* Do not use a cluster with two master replicas. Consensus on a two replica cluster requires both replicas running when changing persistent state.
As a result, both replicas are needed and a failure of any replica turns cluster into majority failure state.
A two-replica cluster is thus inferior, in terms of HA, to a single replica cluster.
* When you add a master replica, cluster state (etcd) is copied to a new instance.
If the cluster is large, it may take a long time to duplicate its state.
This operation may be sped up by migrating etcd data directory, as described [here](https://coreos.com/etcd/docs/latest/admin_guide.html#member-migration)
(we are considering adding support for etcd data dir migration in future).
## Implementation notes
![ha-master-gce](/images/docs/ha-master-gce.png)
### Overview
Each of master replicas will run the following components in the following mode:
* etcd instance: all instances will be clustered together using consensus;
* API server: each server will talk to local etcd - all API servers in the cluster will be available;
* controllers, scheduler, and cluster auto-scaler: will use lease mechanism - only one instance of each of them will be active in the cluster;
* add-on manager: each manager will work independently trying to keep add-ons in sync.

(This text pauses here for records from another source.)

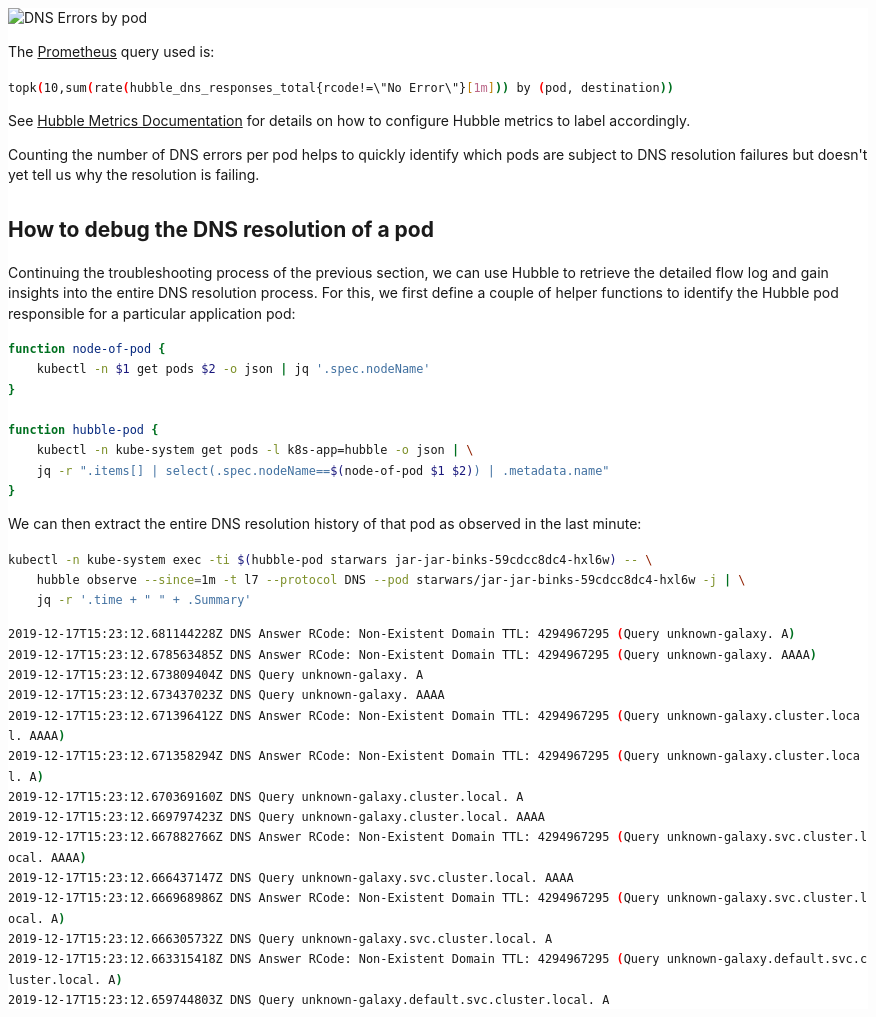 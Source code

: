 ![DNS Errors by pod](pods_with_dns_errors.png)

The [Prometheus] query used is:

```bash
topk(10,sum(rate(hubble_dns_responses_total{rcode!=\"No Error\"}[1m])) by (pod, destination))
```

See [Hubble
Metrics Documentation](https://github.com/cilium/hubble/blob/v0.5/Documentation/metrics.md#metric-options)
for details on how to configure Hubble metrics to label accordingly.

Counting the number of DNS errors per pod helps to quickly identify which pods
are subject to DNS resolution failures but doesn't yet tell us why the
resolution is failing.

## How to debug the DNS resolution of a pod

Continuing the troubleshooting process of the previous section, we can use
Hubble to retrieve the detailed flow log and gain insights into the entire DNS
resolution process. For this, we first define a couple of helper functions to
identify the Hubble pod responsible for a particular application pod:

```bash
function node-of-pod {
    kubectl -n $1 get pods $2 -o json | jq '.spec.nodeName'
}

function hubble-pod {
    kubectl -n kube-system get pods -l k8s-app=hubble -o json | \
    jq -r ".items[] | select(.spec.nodeName==$(node-of-pod $1 $2)) | .metadata.name"
}
```

We can then extract the entire DNS resolution history of that pod as
observed in the last minute:

```bash
kubectl -n kube-system exec -ti $(hubble-pod starwars jar-jar-binks-59cdcc8dc4-hxl6w) -- \
    hubble observe --since=1m -t l7 --protocol DNS --pod starwars/jar-jar-binks-59cdcc8dc4-hxl6w -j | \
    jq -r '.time + " " + .Summary'
```

```bash
2019-12-17T15:23:12.681144228Z DNS Answer RCode: Non-Existent Domain TTL: 4294967295 (Query unknown-galaxy. A)
2019-12-17T15:23:12.678563485Z DNS Answer RCode: Non-Existent Domain TTL: 4294967295 (Query unknown-galaxy. AAAA)
2019-12-17T15:23:12.673809404Z DNS Query unknown-galaxy. A
2019-12-17T15:23:12.673437023Z DNS Query unknown-galaxy. AAAA
2019-12-17T15:23:12.671396412Z DNS Answer RCode: Non-Existent Domain TTL: 4294967295 (Query unknown-galaxy.cluster.local. AAAA)
2019-12-17T15:23:12.671358294Z DNS Answer RCode: Non-Existent Domain TTL: 4294967295 (Query unknown-galaxy.cluster.local. A)
2019-12-17T15:23:12.670369160Z DNS Query unknown-galaxy.cluster.local. A
2019-12-17T15:23:12.669797423Z DNS Query unknown-galaxy.cluster.local. AAAA
2019-12-17T15:23:12.667882766Z DNS Answer RCode: Non-Existent Domain TTL: 4294967295 (Query unknown-galaxy.svc.cluster.local. AAAA)
2019-12-17T15:23:12.666437147Z DNS Query unknown-galaxy.svc.cluster.local. AAAA
2019-12-17T15:23:12.666968986Z DNS Answer RCode: Non-Existent Domain TTL: 4294967295 (Query unknown-galaxy.svc.cluster.local. A)
2019-12-17T15:23:12.666305732Z DNS Query unknown-galaxy.svc.cluster.local. A
2019-12-17T15:23:12.663315418Z DNS Answer RCode: Non-Existent Domain TTL: 4294967295 (Query unknown-galaxy.default.svc.cluster.local. A)
2019-12-17T15:23:12.659744803Z DNS Query unknown-galaxy.default.svc.cluster.local. A
```

[cilium]: https://github.com/cilium/cilium
[ebpf]: https://docs.cilium.io/en/stable/bpf/
[cilium slack]: http://slack.cilium.io/
[hubble]: https://github.com/cilium/hubble
[prometheus]: https://github.com/prometheus/prometheus
[grafana]: https://github.com/grafana/grafana
[prometheus alert]: https://prometheus.io/docs/practices/alerting/
[cilium]: https://github.com/cilium/cilium
[ebpf]: http://docs.cilium.io/en/v1.6/bpf/
[dns config]: https://kubernetes.io/docs/concepts/services-networking/dns-pod-service/#pod-s-dns-config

In addition, there will be a load balancer in front of API servers that will route external and internal traffic to them.
### Load balancing
When starting the second master replica, a load balancer containing the two replicas will be created
and the IP address of the first replica will be promoted to IP address of load balancer.
Similarly, after removal of the penultimate master replica, the load balancer will be removed and its IP address will be assigned to the last remaining replica.
Please note that creation and removal of load balancer are complex operations and it may take some time (~20 minutes) for them to propagate.
### Master service & kubelets
Instead of trying to keep an up-to-date list of Kubernetes apiserver in the Kubernetes service,
the system directs all traffic to the external IP:
* in one master cluster the IP points to the single master,
* in multi-master cluster the IP points to the load balancer in-front of the masters.
Similarly, the external IP will be used by kubelets to communicate with master.
### Master certificates
Kubernetes generates Master TLS certificates for the external public IP and local IP for each replica.
There are no certificates for the ephemeral public IP for replicas;
to access a replica via its ephemeral public IP, you must skip TLS verification.
### Clustering etcd
To allow etcd clustering, ports needed to communicate between etcd instances will be opened (for inside cluster communication).
To make such deployment secure, communication between etcd instances is authorized using SSL.